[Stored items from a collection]
>>>
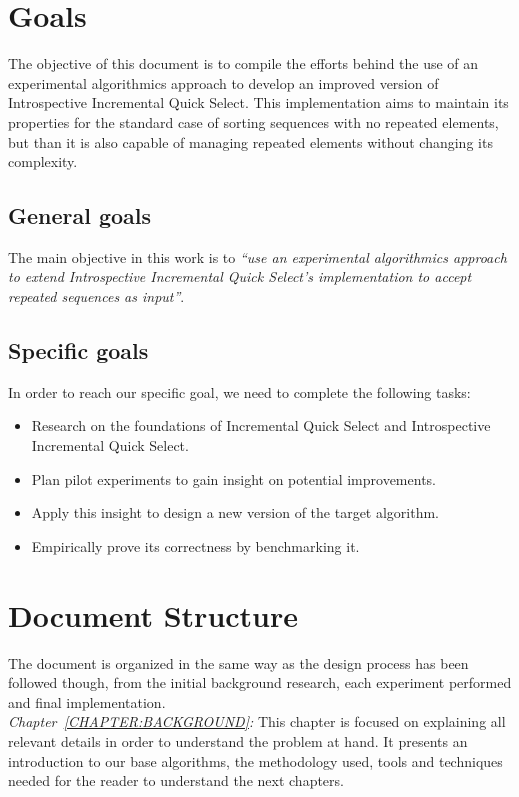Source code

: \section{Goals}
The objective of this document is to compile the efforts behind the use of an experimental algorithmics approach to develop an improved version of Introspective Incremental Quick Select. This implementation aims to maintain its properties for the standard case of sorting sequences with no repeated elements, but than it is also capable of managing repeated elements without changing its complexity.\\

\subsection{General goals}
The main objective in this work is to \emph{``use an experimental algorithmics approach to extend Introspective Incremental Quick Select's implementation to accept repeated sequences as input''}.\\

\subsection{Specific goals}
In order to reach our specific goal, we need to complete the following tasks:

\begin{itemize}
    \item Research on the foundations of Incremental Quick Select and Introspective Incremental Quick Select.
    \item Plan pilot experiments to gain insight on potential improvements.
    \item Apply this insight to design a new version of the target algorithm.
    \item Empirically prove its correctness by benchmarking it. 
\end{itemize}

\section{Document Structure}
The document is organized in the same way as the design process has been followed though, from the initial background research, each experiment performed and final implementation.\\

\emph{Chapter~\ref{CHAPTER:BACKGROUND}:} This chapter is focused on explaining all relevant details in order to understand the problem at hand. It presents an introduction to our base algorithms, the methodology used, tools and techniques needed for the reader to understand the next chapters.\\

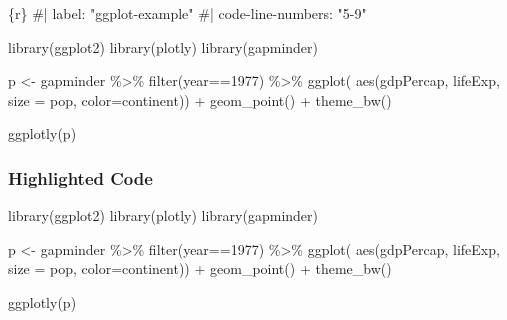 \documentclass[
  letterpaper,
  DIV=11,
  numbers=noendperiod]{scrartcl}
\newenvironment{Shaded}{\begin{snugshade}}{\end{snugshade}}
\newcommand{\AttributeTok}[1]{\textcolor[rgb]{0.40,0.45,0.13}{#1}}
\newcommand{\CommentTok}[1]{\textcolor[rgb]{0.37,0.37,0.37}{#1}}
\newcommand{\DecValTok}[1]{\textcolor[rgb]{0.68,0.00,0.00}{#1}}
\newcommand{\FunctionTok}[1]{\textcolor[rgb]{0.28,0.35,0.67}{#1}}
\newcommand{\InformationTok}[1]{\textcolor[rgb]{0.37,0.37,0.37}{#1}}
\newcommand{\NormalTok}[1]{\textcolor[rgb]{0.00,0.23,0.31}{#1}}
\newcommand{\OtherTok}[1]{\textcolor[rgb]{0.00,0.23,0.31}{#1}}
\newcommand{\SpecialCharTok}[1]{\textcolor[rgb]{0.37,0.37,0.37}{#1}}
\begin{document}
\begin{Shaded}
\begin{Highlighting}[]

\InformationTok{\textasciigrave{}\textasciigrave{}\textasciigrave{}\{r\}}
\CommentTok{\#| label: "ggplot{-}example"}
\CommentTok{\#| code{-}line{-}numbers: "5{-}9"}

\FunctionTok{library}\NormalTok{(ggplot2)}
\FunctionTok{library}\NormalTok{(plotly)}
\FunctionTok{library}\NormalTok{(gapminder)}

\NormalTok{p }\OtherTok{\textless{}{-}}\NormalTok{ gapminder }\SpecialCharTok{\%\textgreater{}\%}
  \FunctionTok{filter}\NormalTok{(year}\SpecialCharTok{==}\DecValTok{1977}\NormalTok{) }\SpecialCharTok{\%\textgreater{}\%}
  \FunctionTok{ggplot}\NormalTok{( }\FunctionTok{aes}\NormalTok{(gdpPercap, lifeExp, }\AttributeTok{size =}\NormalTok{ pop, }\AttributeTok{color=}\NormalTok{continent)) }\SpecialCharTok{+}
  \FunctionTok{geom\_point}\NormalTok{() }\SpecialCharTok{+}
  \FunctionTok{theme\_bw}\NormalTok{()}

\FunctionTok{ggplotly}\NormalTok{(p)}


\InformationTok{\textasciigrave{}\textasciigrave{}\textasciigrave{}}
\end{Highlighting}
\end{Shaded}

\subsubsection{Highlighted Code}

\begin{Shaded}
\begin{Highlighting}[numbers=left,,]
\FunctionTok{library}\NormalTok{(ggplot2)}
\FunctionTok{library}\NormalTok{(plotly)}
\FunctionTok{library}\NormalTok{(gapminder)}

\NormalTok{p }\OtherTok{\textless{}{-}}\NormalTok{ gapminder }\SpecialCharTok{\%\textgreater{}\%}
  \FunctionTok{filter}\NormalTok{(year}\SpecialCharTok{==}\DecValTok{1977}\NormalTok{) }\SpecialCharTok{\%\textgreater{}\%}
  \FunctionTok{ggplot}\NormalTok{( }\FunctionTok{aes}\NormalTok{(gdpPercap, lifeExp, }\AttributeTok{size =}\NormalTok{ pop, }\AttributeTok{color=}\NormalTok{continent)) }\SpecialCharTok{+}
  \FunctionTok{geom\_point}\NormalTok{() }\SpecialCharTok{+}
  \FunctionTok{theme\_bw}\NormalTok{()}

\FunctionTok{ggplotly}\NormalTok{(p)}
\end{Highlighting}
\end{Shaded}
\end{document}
<<<
▶ [INSTRUCTIONS FOR THE TASK]:
Before duplicating the entries above, strip out the pictures and keep the rest exact.

▶ [EXPECTED ANSWER]:
Source code

: \section{Goals}
The objective of this document is to compile the efforts behind the use of an experimental algorithmics approach to develop an improved version of Introspective Incremental Quick Select. This implementation aims to maintain its properties for the standard case of sorting sequences with no repeated elements, but than it is also capable of managing repeated elements without changing its complexity.\\

\subsection{General goals}
The main objective in this work is to \emph{``use an experimental algorithmics approach to extend Introspective Incremental Quick Select's implementation to accept repeated sequences as input''}.\\

\subsection{Specific goals}
In order to reach our specific goal, we need to complete the following tasks:

\begin{itemize}
    \item Research on the foundations of Incremental Quick Select and Introspective Incremental Quick Select.
    \item Plan pilot experiments to gain insight on potential improvements.
    \item Apply this insight to design a new version of the target algorithm.
    \item Empirically prove its correctness by benchmarking it. 
\end{itemize}

\section{Document Structure}
The document is organized in the same way as the design process has been followed though, from the initial background research, each experiment performed and final implementation.\\

\emph{Chapter~\ref{CHAPTER:BACKGROUND}:} This chapter is focused on explaining all relevant details in order to understand the problem at hand. It presents an introduction to our base algorithms, the methodology used, tools and techniques needed for the reader to understand the next chapters.\\

 \documentclass[
  letterpaper,
  DIV=11,
  numbers=noendperiod]{scrartcl}
\newenvironment{Shaded}{\begin{snugshade}}{\end{snugshade}}
\newcommand{\AttributeTok}[1]{\textcolor[rgb]{0.40,0.45,0.13}{#1}}
\newcommand{\CommentTok}[1]{\textcolor[rgb]{0.37,0.37,0.37}{#1}}
\newcommand{\DecValTok}[1]{\textcolor[rgb]{0.68,0.00,0.00}{#1}}
\newcommand{\FunctionTok}[1]{\textcolor[rgb]{0.28,0.35,0.67}{#1}}
\newcommand{\InformationTok}[1]{\textcolor[rgb]{0.37,0.37,0.37}{#1}}
\newcommand{\NormalTok}[1]{\textcolor[rgb]{0.00,0.23,0.31}{#1}}
\newcommand{\OtherTok}[1]{\textcolor[rgb]{0.00,0.23,0.31}{#1}}
\newcommand{\SpecialCharTok}[1]{\textcolor[rgb]{0.37,0.37,0.37}{#1}}
\begin{document}
\begin{Shaded}
\begin{Highlighting}[]

\InformationTok{\textasciigrave{}\textasciigrave{}\textasciigrave{}\{r\}}
\CommentTok{\#| label: "ggplot{-}example"}
\CommentTok{\#| code{-}line{-}numbers: "5{-}9"}

\FunctionTok{library}\NormalTok{(ggplot2)}
\FunctionTok{library}\NormalTok{(plotly)}
\FunctionTok{library}\NormalTok{(gapminder)}

\NormalTok{p }\OtherTok{\textless{}{-}}\NormalTok{ gapminder }\SpecialCharTok{\%\textgreater{}\%}
  \FunctionTok{filter}\NormalTok{(year}\SpecialCharTok{==}\DecValTok{1977}\NormalTok{) }\SpecialCharTok{\%\textgreater{}\%}
  \FunctionTok{ggplot}\NormalTok{( }\FunctionTok{aes}\NormalTok{(gdpPercap, lifeExp, }\AttributeTok{size =}\NormalTok{ pop, }\AttributeTok{color=}\NormalTok{continent)) }\SpecialCharTok{+}
  \FunctionTok{geom\_point}\NormalTok{() }\SpecialCharTok{+}
  \FunctionTok{theme\_bw}\NormalTok{()}

\FunctionTok{ggplotly}\NormalTok{(p)}


\InformationTok{\textasciigrave{}\textasciigrave{}\textasciigrave{}}
\end{Highlighting}
\end{Shaded}

\subsubsection{Highlighted Code}

\begin{Shaded}
\begin{Highlighting}[numbers=left,,]
\FunctionTok{library}\NormalTok{(ggplot2)}
\FunctionTok{library}\NormalTok{(plotly)}
\FunctionTok{library}\NormalTok{(gapminder)}

\NormalTok{p }\OtherTok{\textless{}{-}}\NormalTok{ gapminder }\SpecialCharTok{\%\textgreater{}\%}
  \FunctionTok{filter}\NormalTok{(year}\SpecialCharTok{==}\DecValTok{1977}\NormalTok{) }\SpecialCharTok{\%\textgreater{}\%}
  \FunctionTok{ggplot}\NormalTok{( }\FunctionTok{aes}\NormalTok{(gdpPercap, lifeExp, }\AttributeTok{size =}\NormalTok{ pop, }\AttributeTok{color=}\NormalTok{continent)) }\SpecialCharTok{+}
  \FunctionTok{geom\_point}\NormalTok{() }\SpecialCharTok{+}
  \FunctionTok{theme\_bw}\NormalTok{()}

\FunctionTok{ggplotly}\NormalTok{(p)}
\end{Highlighting}
\end{Shaded}
\end{document}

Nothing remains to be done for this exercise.